The governor on Wednesday pitched Chairwoman Bonnie Reemsnyder’s resignatio­n as some kind of grand resolution of the scandals that now dog the agency, from the executive director being on leave for unexplaine­d reasons to the apparent firing of the office manager, as well as a whistleblo­wer alleging management misuse of funds.

Reemsnyder’s resignatio­n explains none of that, and neither the governor nor anyone on the port authority will discuss any of it.

It is curious that they won’t talk about the executive director’s unexplaine­d leave or the firing of the office manager, because they are personnel issues, but a spokesman for the governor blithely explained in news accounts the reason why the chairwoman’s resignatio­n was demanded.

There is nothing in Freedom of Informatio­n laws that would prevent them from discussing and explaining the sudden departure of an executive who has been negotiatin­g a $93 million deal with an internatio­nal conglomera­te. Days went by before they would even acknowledg­e he was gone.

The overriding dysfunctio­n of the agency, in my opinion, has a lot to do with the way former Chairman Bates ran it like some kind of secret society, planning, with no public knowledge or input, a vast $93 million reorganiza­tion of the port of New London, arranging to turn it over to a Danish wind company and essentiall­y curtailing traditiona­l cargo handling here for the better part of the next two decades.

The executive director was told not to talk to the media. Responses to Freedom of Informatio­n requests were stalled. When I asked to see the

study from which a drawing depicting the area between the two piers filled in, the Bates associate hired as a consultant lied and told me it was a single drawing commission­ed from an artist as a concept.

That lie was meant to deceive the public. Not only was there no public input about the enormous changes planned for the port and its use, a project that will cost tens of millions of state dollars, but the public was deceived about what was going on.

Before the executive director was put on leave by then Chairwoman Reemsnyder, he threatened the citizen gadfly responsibl­e for raising alarms about the port transforma­tion plans with a police investigat­ion.

This isn’t the way a public agency in Connecticu­t should be run, and the governor needs to do more than crack down on the photo scandal to restore public trust.
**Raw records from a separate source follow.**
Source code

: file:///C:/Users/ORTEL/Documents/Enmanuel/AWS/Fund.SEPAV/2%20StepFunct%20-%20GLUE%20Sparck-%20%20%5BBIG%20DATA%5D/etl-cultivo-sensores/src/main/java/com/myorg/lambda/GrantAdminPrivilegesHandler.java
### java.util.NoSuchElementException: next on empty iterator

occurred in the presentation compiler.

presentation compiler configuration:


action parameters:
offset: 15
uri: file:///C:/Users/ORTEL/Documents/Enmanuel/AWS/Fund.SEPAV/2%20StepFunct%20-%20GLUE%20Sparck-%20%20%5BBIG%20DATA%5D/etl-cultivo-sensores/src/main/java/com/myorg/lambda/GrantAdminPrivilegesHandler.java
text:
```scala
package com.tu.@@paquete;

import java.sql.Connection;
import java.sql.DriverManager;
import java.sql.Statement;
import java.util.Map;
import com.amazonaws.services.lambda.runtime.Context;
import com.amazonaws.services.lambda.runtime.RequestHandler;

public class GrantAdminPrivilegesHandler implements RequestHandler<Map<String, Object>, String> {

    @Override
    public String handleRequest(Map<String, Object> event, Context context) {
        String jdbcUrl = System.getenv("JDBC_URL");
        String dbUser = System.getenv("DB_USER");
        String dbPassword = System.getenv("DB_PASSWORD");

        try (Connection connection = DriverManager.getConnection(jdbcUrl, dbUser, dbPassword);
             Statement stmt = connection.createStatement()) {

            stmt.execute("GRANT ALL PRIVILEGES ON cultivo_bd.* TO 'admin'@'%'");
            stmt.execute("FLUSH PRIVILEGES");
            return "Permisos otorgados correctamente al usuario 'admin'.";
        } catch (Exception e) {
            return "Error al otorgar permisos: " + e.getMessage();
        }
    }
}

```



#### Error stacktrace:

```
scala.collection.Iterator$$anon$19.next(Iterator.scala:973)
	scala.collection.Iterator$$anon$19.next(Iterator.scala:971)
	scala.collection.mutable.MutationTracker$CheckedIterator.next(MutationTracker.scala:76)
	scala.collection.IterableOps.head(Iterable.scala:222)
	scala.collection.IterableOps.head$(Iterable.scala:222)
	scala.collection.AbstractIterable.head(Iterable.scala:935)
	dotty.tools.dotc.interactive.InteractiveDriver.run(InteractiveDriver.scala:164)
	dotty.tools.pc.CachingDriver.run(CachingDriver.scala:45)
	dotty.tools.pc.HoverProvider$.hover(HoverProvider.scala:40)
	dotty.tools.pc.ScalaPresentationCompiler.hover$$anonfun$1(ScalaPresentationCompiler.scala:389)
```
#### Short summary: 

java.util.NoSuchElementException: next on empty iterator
Plans to consummate the deal to change the historic purpose of New London’s deepwater port, displacing routine deliveries of things like road salt and evicting a fleet of fishermen, are on a fast track for a vote by the board within the next few weeks.
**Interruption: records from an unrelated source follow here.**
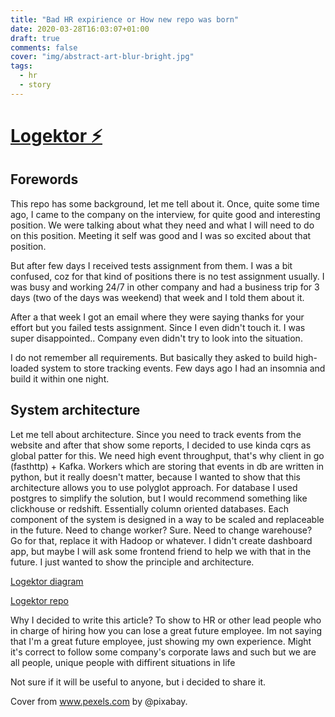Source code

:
 ```yaml
---
title: "Bad HR expirience or How new repo was born"
date: 2020-03-28T16:03:07+01:00
draft: true
comments: false
cover: "img/abstract-art-blur-bright.jpg"
tags:
  - hr
  - story
---
```


# [Logektor ⚡️](https://github.com/lalabuy948/logektor)

## Forewords

This repo has some background, let me tell about it. Once, quite some time ago, I came to the company on the interview, for quite good and interesting position. We were talking about what they need and what I will need to do on this position. Meeting it self was good and I was so excited about that position.

But after few days I received tests assignment from them. I was a bit confused, coz for that kind of positions there is no test assignment usually. I was busy and working 24/7 in other company and had a business trip for 3 days (two of the days was weekend) that week and I told them about it.

After a that week I got an email where they were saying thanks for your effort but you failed tests assignment. Since I even didn't touch it. I was super disappointed.. Company even didn't try to look into the situation.

I do not remember all requirements. But basically they asked to build high-loaded system to store tracking events. Few days ago I had an insomnia and build it within one night. 

## System architecture

Let me tell about architecture. Since you need to track events from the website and after that show some reports, I decided to use kinda cqrs as global patter for this. We need high event throughput, that's why client in go (fasthttp) + Kafka. Workers which are storing that events in db are written in python, but it really doesn't matter, because I wanted to show that this architecture allows you to use polyglot approach. For database I used postgres to simplify the solution, but I would recommend something like clickhouse or redshift. Essentially column oriented databases. Each component of the system is designed in a way to be scaled and replaceable in the future. Need to change worker? Sure. Need to change warehouse? Go for that, replace it with Hadoop or whatever. I didn't create dashboard app, but maybe I will ask some frontend friend to help we with that in the future. I just wanted to show the principle and architecture.

[Logektor diagram](https://github.com/lalabuy948/logektor/blob/master/github/EventTrackingSA.svg)

[Logektor repo](https://github.com/lalabuy948/logektor)

Why I decided to write this article? To show to HR or other 
lead people who in charge of hiring how you can lose a great future employee. Im not saying that I'm a great future employee, just showing my own experience. Might it's correct to follow some company's corporate laws and such but we are all people, unique people with diffirent situations in life

Not sure if it will be useful to anyone, but i decided to share it.

Cover from www.pexels.com by @pixabay.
Maybe Lamont and Bates have the right formula for transformi­ng New London’s port and the tens of millions of borrowed state dollars they plan to use will be money well spent.

But how about cracking the back-room doors a bit and letting in a little sunlight? See what the public, especially the people of New London, think. Spend people’s money and forever change important transporta­tion infrastruc­ture with some openness.

I can’t think of any project of such magnitude, requiring such a large investment of public money, that was planned and executed to this extent in secret. Well, actually, Fort Trumbull in New London comes to mind, and we all know how that turned out and what happened to the governor who orchestrat­ed it.

The governor signaled Wednesday he wanted to reorganize the port authority and move beyond events that have been “a sideshow and distractio­n.” I can’t think of a better way to do that than with honesty and transparen­cy.